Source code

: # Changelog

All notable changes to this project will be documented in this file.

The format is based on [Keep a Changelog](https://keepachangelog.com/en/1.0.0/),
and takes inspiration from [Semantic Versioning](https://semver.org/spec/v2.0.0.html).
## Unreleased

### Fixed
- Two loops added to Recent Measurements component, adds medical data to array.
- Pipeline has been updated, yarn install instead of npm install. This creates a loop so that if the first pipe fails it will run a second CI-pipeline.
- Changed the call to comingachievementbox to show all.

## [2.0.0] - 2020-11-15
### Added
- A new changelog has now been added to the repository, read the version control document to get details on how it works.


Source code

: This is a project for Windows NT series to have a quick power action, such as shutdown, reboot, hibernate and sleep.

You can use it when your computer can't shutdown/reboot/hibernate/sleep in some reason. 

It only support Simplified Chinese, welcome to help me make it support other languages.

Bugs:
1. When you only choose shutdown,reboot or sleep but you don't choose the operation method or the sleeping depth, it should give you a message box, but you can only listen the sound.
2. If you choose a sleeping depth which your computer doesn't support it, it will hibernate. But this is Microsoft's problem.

● ● ● ● ●

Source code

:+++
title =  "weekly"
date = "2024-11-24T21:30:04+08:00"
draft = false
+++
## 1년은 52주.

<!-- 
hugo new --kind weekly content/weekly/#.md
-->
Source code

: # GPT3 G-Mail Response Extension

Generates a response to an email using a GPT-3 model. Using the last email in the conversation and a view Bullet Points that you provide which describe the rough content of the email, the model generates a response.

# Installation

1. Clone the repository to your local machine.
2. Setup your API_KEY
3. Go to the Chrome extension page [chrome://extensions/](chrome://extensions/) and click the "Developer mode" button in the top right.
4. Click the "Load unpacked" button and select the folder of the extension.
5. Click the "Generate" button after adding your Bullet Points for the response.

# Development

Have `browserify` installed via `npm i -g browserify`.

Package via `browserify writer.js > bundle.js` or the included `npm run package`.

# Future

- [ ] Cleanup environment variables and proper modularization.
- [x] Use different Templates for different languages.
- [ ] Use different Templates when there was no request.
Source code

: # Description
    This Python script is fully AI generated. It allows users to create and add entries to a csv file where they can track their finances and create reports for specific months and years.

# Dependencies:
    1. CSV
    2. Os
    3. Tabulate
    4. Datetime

● ● ● ● ●

● **Instructions for the task**:
Look through the entries above and list every line containing "depth".

● **Solution to this problem**:
1. When you only choose shutdown,reboot or sleep but you don't choose the operation method or the sleeping depth, it should give you a message box, but you can only listen the sound.
2. If you choose a sleeping depth which your computer doesn't support it, it will hibernate. But this is Microsoft's problem.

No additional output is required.